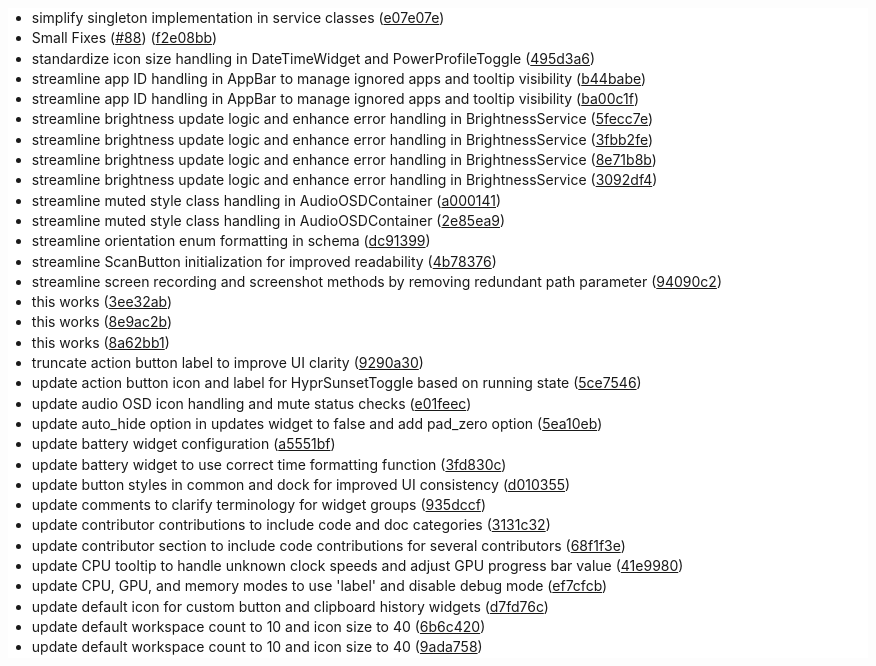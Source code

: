 * simplify singleton implementation in service classes ([e07e07e](https://github.com/sudo-Tiz/Tsumiki/commit/e07e07e64295a46c1a6982ec6139e082bf448ad6))
* Small Fixes ([#88](https://github.com/sudo-Tiz/Tsumiki/issues/88)) ([f2e08bb](https://github.com/sudo-Tiz/Tsumiki/commit/f2e08bb28437742e821a7b8c4fa5979efcfbae88))
* standardize icon size handling in DateTimeWidget and PowerProfileToggle ([495d3a6](https://github.com/sudo-Tiz/Tsumiki/commit/495d3a651585fb5b2830933f71eb7dc7f6df6b12))
* streamline app ID handling in AppBar to manage ignored apps and tooltip visibility ([b44babe](https://github.com/sudo-Tiz/Tsumiki/commit/b44babe5c77e8cacc076c59728da6c0190b279cb))
* streamline app ID handling in AppBar to manage ignored apps and tooltip visibility ([ba00c1f](https://github.com/sudo-Tiz/Tsumiki/commit/ba00c1fcda6d497347d080f8525da87f3e723d40))
* streamline brightness update logic and enhance error handling in BrightnessService ([5fecc7e](https://github.com/sudo-Tiz/Tsumiki/commit/5fecc7e76b3ee2a36fd52d88934b0c5ca8654a29))
* streamline brightness update logic and enhance error handling in BrightnessService ([3fbb2fe](https://github.com/sudo-Tiz/Tsumiki/commit/3fbb2fefb6419ee23fe06f05455640e4cf5229fb))
* streamline brightness update logic and enhance error handling in BrightnessService ([8e71b8b](https://github.com/sudo-Tiz/Tsumiki/commit/8e71b8b7d1031d3b2551e2ee1bb1fa2085209dea))
* streamline brightness update logic and enhance error handling in BrightnessService ([3092df4](https://github.com/sudo-Tiz/Tsumiki/commit/3092df459846aaafe8eb2be13ad7b983c05da9cb))
* streamline muted style class handling in AudioOSDContainer ([a000141](https://github.com/sudo-Tiz/Tsumiki/commit/a000141903263b8f6efa00c108c331fed0da6408))
* streamline muted style class handling in AudioOSDContainer ([2e85ea9](https://github.com/sudo-Tiz/Tsumiki/commit/2e85ea9be334594f9919525a4b8d65b9ff466ba6))
* streamline orientation enum formatting in schema ([dc91399](https://github.com/sudo-Tiz/Tsumiki/commit/dc91399835a51cf69e6c4214a485d66d1a8aa016))
* streamline ScanButton initialization for improved readability ([4b78376](https://github.com/sudo-Tiz/Tsumiki/commit/4b7837633a006b23ba12bbc27f0f689293d84ac6))
* streamline screen recording and screenshot methods by removing redundant path parameter ([94090c2](https://github.com/sudo-Tiz/Tsumiki/commit/94090c2634380ba03be3963886083aef3b185575))
* this works ([3ee32ab](https://github.com/sudo-Tiz/Tsumiki/commit/3ee32ab0d00077be6f7b12c2bd77a789b9a5bc91))
* this works ([8e9ac2b](https://github.com/sudo-Tiz/Tsumiki/commit/8e9ac2b8ac63d0e183470f4a54ebb9bfe15b7b12))
* this works ([8a62bb1](https://github.com/sudo-Tiz/Tsumiki/commit/8a62bb1a0e970cd5bcbc50081961a4360bf06ec0))
* truncate action button label to improve UI clarity ([9290a30](https://github.com/sudo-Tiz/Tsumiki/commit/9290a3005d8130dc08e05090c4951ea384c3347c))
* update action button icon and label for HyprSunsetToggle based on running state ([5ce7546](https://github.com/sudo-Tiz/Tsumiki/commit/5ce7546fb156344f035dd366d84861f5daebd5ed))
* update audio OSD icon handling and mute status checks ([e01feec](https://github.com/sudo-Tiz/Tsumiki/commit/e01feec3f14828b5ce18bd152b6cddb63b9777ef))
* update auto_hide option in updates widget to false and add pad_zero option ([5ea10eb](https://github.com/sudo-Tiz/Tsumiki/commit/5ea10ebb1f6d66191322717638085278464dc68f))
* update battery widget configuration ([a5551bf](https://github.com/sudo-Tiz/Tsumiki/commit/a5551bf9412c3a401de108bb2af43ef3c500258e))
* update battery widget to use correct time formatting function ([3fd830c](https://github.com/sudo-Tiz/Tsumiki/commit/3fd830cc90deb4cd05550a0391cc8698f87c4fb5))
* update button styles in common and dock for improved UI consistency ([d010355](https://github.com/sudo-Tiz/Tsumiki/commit/d010355f31c0e30a697b8b03ae6af6fcee273796))
* update comments to clarify terminology for widget groups ([935dccf](https://github.com/sudo-Tiz/Tsumiki/commit/935dccf78b0ddc18b3d763fd0010355e433cd6ff))
* update contributor contributions to include code and doc categories ([3131c32](https://github.com/sudo-Tiz/Tsumiki/commit/3131c32c124a88ea1c0ba9439bf2c682cbcf02ee))
* update contributor section to include code contributions for several contributors ([68f1f3e](https://github.com/sudo-Tiz/Tsumiki/commit/68f1f3ebe63556c0840b5d575f025f98a57b1f74))
* update CPU tooltip to handle unknown clock speeds and adjust GPU progress bar value ([41e9980](https://github.com/sudo-Tiz/Tsumiki/commit/41e99809630d187ac279f3278ae0102ad96dbdfb))
* update CPU, GPU, and memory modes to use 'label' and disable debug mode ([ef7cfcb](https://github.com/sudo-Tiz/Tsumiki/commit/ef7cfcb530958caaf769c074713c64ed9ec757db))
* update default icon for custom button and clipboard history widgets ([d7fd76c](https://github.com/sudo-Tiz/Tsumiki/commit/d7fd76ca1f04c5eff15a34958e74deecdb422b17))
* update default workspace count to 10 and icon size to 40 ([6b6c420](https://github.com/sudo-Tiz/Tsumiki/commit/6b6c420c91ebf2c4e9347b27e6844fc64b32aa67))
* update default workspace count to 10 and icon size to 40 ([9ada758](https://github.com/sudo-Tiz/Tsumiki/commit/9ada7587acf4a8caacccff2f5af9c485a4c0ad6c))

-----

• Problem to work on: Repeat, without change, each line of the data above from the one that contains "battery widget configuration" through the final line, counting both.

• Answer box:
* update battery widget configuration ([a5551bf](https://github.com/sudo-Tiz/Tsumiki/commit/a5551bf9412c3a401de108bb2af43ef3c500258e))
* update battery widget to use correct time formatting function ([3fd830c](https://github.com/sudo-Tiz/Tsumiki/commit/3fd830cc90deb4cd05550a0391cc8698f87c4fb5))
* update button styles in common and dock for improved UI consistency ([d010355](https://github.com/sudo-Tiz/Tsumiki/commit/d010355f31c0e30a697b8b03ae6af6fcee273796))
* update comments to clarify terminology for widget groups ([935dccf](https://github.com/sudo-Tiz/Tsumiki/commit/935dccf78b0ddc18b3d763fd0010355e433cd6ff))
* update contributor contributions to include code and doc categories ([3131c32](https://github.com/sudo-Tiz/Tsumiki/commit/3131c32c124a88ea1c0ba9439bf2c682cbcf02ee))
* update contributor section to include code contributions for several contributors ([68f1f3e](https://github.com/sudo-Tiz/Tsumiki/commit/68f1f3ebe63556c0840b5d575f025f98a57b1f74))
* update CPU tooltip to handle unknown clock speeds and adjust GPU progress bar value ([41e9980](https://github.com/sudo-Tiz/Tsumiki/commit/41e99809630d187ac279f3278ae0102ad96dbdfb))
* update CPU, GPU, and memory modes to use 'label' and disable debug mode ([ef7cfcb](https://github.com/sudo-Tiz/Tsumiki/commit/ef7cfcb530958caaf769c074713c64ed9ec757db))
* update default icon for custom button and clipboard history widgets ([d7fd76c](https://github.com/sudo-Tiz/Tsumiki/commit/d7fd76ca1f04c5eff15a34958e74deecdb422b17))
* update default workspace count to 10 and icon size to 40 ([6b6c420](https://github.com/sudo-Tiz/Tsumiki/commit/6b6c420c91ebf2c4e9347b27e6844fc64b32aa67))
* update default workspace count to 10 and icon size to 40 ([9ada758](https://github.com/sudo-Tiz/Tsumiki/commit/9ada7587acf4a8caacccff2f5af9c485a4c0ad6c))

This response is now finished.